Zacarias Ndongala fez saber que tornou-se quase impossível reestruturar a maioria dos bairros de Ndalatando, por se tratar de um processo que pode durar até 40 anos. Com excepção dos bairros São Filipe, Mesquita e parcialmente o Catome de Baixo, Zacarias Ndongala indicou que os demais apresentam os mesmos problemas, entre os quais as condições difíceis de acesso. Para inverter a situação, revelou que técnicos do Gabinete Provincial de Infra-Estruturas e Serviços Técnicos realizaram, há alguns meses, um trabalho de constatação para avaliar as condições de habitabilidade dos cidadãos que permanecem em zonas de risco.
“Elaboraram um memorando com soluções pontuais, mas por falta de condições a todos os níveis, desde dinheiro, técnicos e meios de trabalho o mesmo não vincou”, declarou Zacarias Ndongala.
Diferentes visões do fenómeno
A inversão do quadro em Ndalatando constitui unanimidade entre os moradores, entidades governamentais, encarregados de obra e arquitectos, porém, cada uma das partes apresenta uma visão diferente do fenómeno. Umas com pendor dispendioso e outras relativamente razoáveis.
A construção e requalificação com ou sem movimentação de moradores são hipóteses que se colocam para que se consiga uma cidade mais moderna. Por outro lado, cidadãos residentes em áreas montanhosas nos bairros Sassa, Embondeiro, Miradouro, entre outros, clamam por realojamento em locais seguros.

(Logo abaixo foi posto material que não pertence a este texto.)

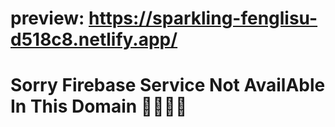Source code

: # preview: https://sparkling-fenglisu-d518c8.netlify.app/

# Sorry Firebase Service Not AvailAble In This Domain 🥲🥲🥲🥲
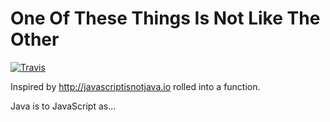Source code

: # One Of These Things Is Not Like The Other

[![Travis][build-badge]][build]

Inspired by http://javascriptisnotjava.io rolled into a function.

Java is to JavaScript as...

[build-badge]: https://img.shields.io/travis/user/repo/master.svg?style=flat-square
[build]: https://travis-ci.org/timarney/one-of-these-things-is-not-like-the-other
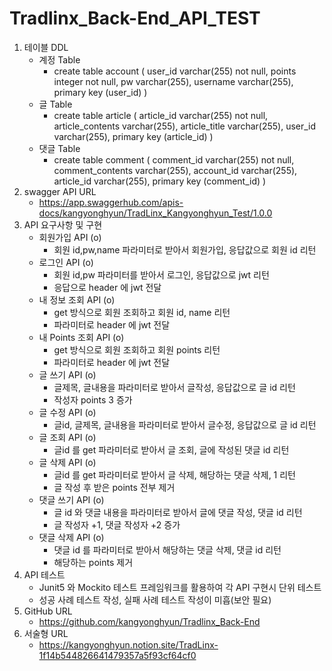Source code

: # Tradlinx_Back-End_API_TEST
1. 테이블 DDL
   - 계정 Table 
     - create table account (
         user_id varchar(255) not null,
         points integer not null,
         pw varchar(255),
         username varchar(255),
         primary key (user_id)
       )
   - 글 Table
     - create table article (
         article_id varchar(255) not null,
         article_contents varchar(255),
         article_title varchar(255),
         user_id varchar(255),
         primary key (article_id)
       )
   - 댓글 Table 
     - create table comment (
         comment_id varchar(255) not null,
         comment_contents varchar(255),
         account_id varchar(255),
         article_id varchar(255),
         primary key (comment_id)
       )
2. swagger API URL
   - https://app.swaggerhub.com/apis-docs/kangyonghyun/TradLinx_Kangyonghyun_Test/1.0.0
3. API 요구사항 및 구현
   - 회원가입 API (o)
     - 회원 id,pw,name 파라미터로 받아서 회원가입, 응답값으로 회원 id 리턴
   - 로그인 API (o)
     - 회원 id,pw 파라미터를 받아서 로그인, 응답값으로 jwt 리턴
     - 응답으로 header 에 jwt 전달
   - 내 정보 조회 API (o)
     - get 방식으로 회원 조회하고 회원 id, name 리턴
     - 파라미터로 header 에 jwt 전달
   - 내 Points 조회 API (o)
     - get 방식으로 회원 조회하고 회원 points 리턴
     - 파라미터로 header 에 jwt 전달
   - 글 쓰기 API (o)
     - 글제목, 글내용을 파라미터로 받아서 글작성, 응답값으로 글 id 리턴
     - 작성자 points 3 증가
   - 글 수정 API (o)
     - 글id, 글제목, 글내용을 파라미터로 받아서 글수정, 응답값으로 글 id 리턴
   - 글 조회 API (o)
     - 글id 를 get 파라미터로 받아서 글 조회, 글에 작성된 댓글 id 리턴
   - 글 삭제 API (o)
     - 글id 를 get 파라미터로 받아서 글 삭제, 해당하는 댓글 삭제, 1 리턴
     - 글 작성 후 받은 points 전부 제거
   - 댓글 쓰기 API (o)
     - 글 id 와 댓글 내용을 파라미터로 받아서 글에 댓글 작성, 댓글 id 리턴
     - 글 작성자 +1, 댓글 작성자 +2 증가
   - 댓글 삭제 API (o)
     - 댓글 id 를 파라미터로 받아서 해당하는 댓글 삭제, 댓글 id 리턴
     - 해당하는 points 제거
4. API 테스트
   - Junit5 와 Mockito 테스트 프레임워크를 활용하여 각 API 구현시 단위 테스트
   - 성공 사례 테스트 작성, 실패 사례 테스트 작성이 미흡(보안 필요)
5. GitHub URL
   - https://github.com/kangyonghyun/Tradlinx_Back-End
6. 서술형 URL
   - https://kangyonghyun.notion.site/TradLinx-1f14b544826641479357a5f93cf64cf0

Marcos de Assunção e Sérgio Magalhães, ambos residentes no bairro Embondeiro, “votam” pela transferência dos moradores das zonas de risco no quadro de um programa habitacional. Zeferino Panzo, outro munícipe, tem uma posição diferente. Residente no bairro Sambizanga, descarta a transferência e sugere a substituição das designadas “casas de lama” por bloco.
Para o arquitecto António Leitão, todos os bairros de Ndalatando devem passar por uma requalificação profunda sem descartar a rede viária de modo a tornar fluida a circulação de viaturas, projectos que dependem da melhoria da situação financeira do país.